5. Obliterate (I mean blend or puree) your Vegetables
If vegetables aren’t your thing yet, blending them into a fruit smoothie or puree in soup is an easy way to mask the flavor and get those nutrients in. Pureed cauliflower and carrots are a great way to add body to your soup instead of cream. Check out the recipe above for a creamy creamless soup!
For smoothies, try one of these veggie options: spinach, kale, cucumber, ginger. To mask the taste of vegetables, we recommend throwing in some of these delicious fruits – pineapple, mango and bananas.
6. Sneak Your Veggies In
There are multiple ways to sneak your vegetables into your meals if you’re not a fan of them. Blending and mixing them into your current daily foods help cover up the taste and texture of vegetables. Here are some ideas:
Smoothies
Incorporate finely chopped veggies into things like meatloaf, chicken nuggets, pancakes and oatmeal.
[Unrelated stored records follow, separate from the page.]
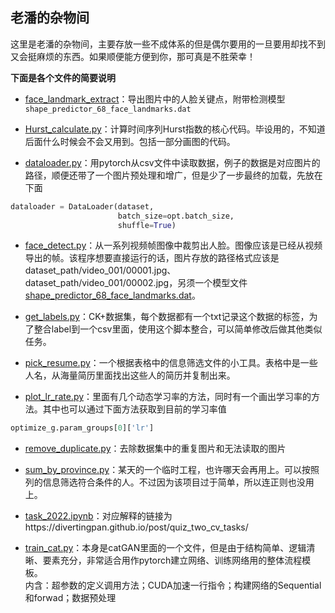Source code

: <kbd>老潘的杂物间</kbd>  
---
这里是老潘的杂物间，主要存放一些不成体系的但是偶尔要用的一旦要用却找不到又会挺麻烦的东西。如果顺便能方便到你，那可真是不胜荣幸！  


**下面是各个文件的简要说明**  

* [face_landmark_extract](face_landmark_extract.py)：导出图片中的人脸关键点，附带检测模型`shape_predictor_68_face_landmarks.dat`
  
* [Hurst_calculate.py](Hurst_calculate.py)：计算时间序列Hurst指数的核心代码。毕设用的，不知道后面什么时候会不会又用到。包括一部分画图的代码。
  
* [dataloader.py](dataloader.py)：用pytorch从csv文件中读取数据，例子的数据是对应图片的路径，顺便还带了一个图片预处理和增广，但是少了一步最终的加载，先放在下面
```python
dataloader = DataLoader(dataset,
                        batch_size=opt.batch_size,
                        shuffle=True)
```

* [face_detect.py](face_detect.py)：从一系列视频帧图像中裁剪出人脸。图像应该是已经从视频导出的帧。该程序想要直接运行的话，图片存放的路径格式应该是dataset_path/video_001/00001.jpg、dataset_path/video_001/00002.jpg，另须一个模型文件[shape_predictor_68_face_landmarks.dat](shape_predictor_68_face_landmarks.dat)。

* [get_labels.py](get_labels.py)：CK+数据集，每个数据都有一个txt记录这个数据的标签，为了整合label到一个csv里面，使用这个脚本整合，可以简单修改后做其他类似任务。


* [pick_resume.py](pick_resume.py)：一个根据表格中的信息筛选文件的小工具。表格中是一些人名，从海量简历里面找出这些人的简历并复制出来。

* [plot_lr_rate.py](plot_lr_rate.py)：里面有几个动态学习率的方法，同时有一个画出学习率的方法。其中也可以通过下面方法获取到目前的学习率值
```python
optimize_g.param_groups[0]['lr']
```

* [remove_duplicate.py](remove_duplicate.py)：去除数据集中的重复图片和无法读取的图片

* [sum_by_province.py](sum_by_province.py)：某天的一个临时工程，也许哪天会再用上。可以按照列的信息筛选符合条件的人。不过因为该项目过于简单，所以连正则也没用上。

* [task_2022.ipynb](task_2022.ipynb)：对应解释的链接为https://divertingpan.github.io/post/quiz_two_cv_tasks/

* [train_cat.py](train_cat.py)：本身是catGAN里面的一个文件，但是由于结构简单、逻辑清晰、要素充分，非常适合用作pytorch建立网络、训练网络用的整体流程模板。  
内含：超参数的定义调用方法；CUDA加速一行指令；构建网络的Sequential和forwad；数据预处理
Good veggie starter options to try are spinach, carrots and zucchini.
Fry or bake them into delicious treats – you’ve heard of carrot cake, make zucchini bread.
Make them the way you make your favorite foods. Instead of fries, try zucchini or asparagus fries. Instead of potato chips, try kale chips. Instead of mashed potato, try mashed cauliflower.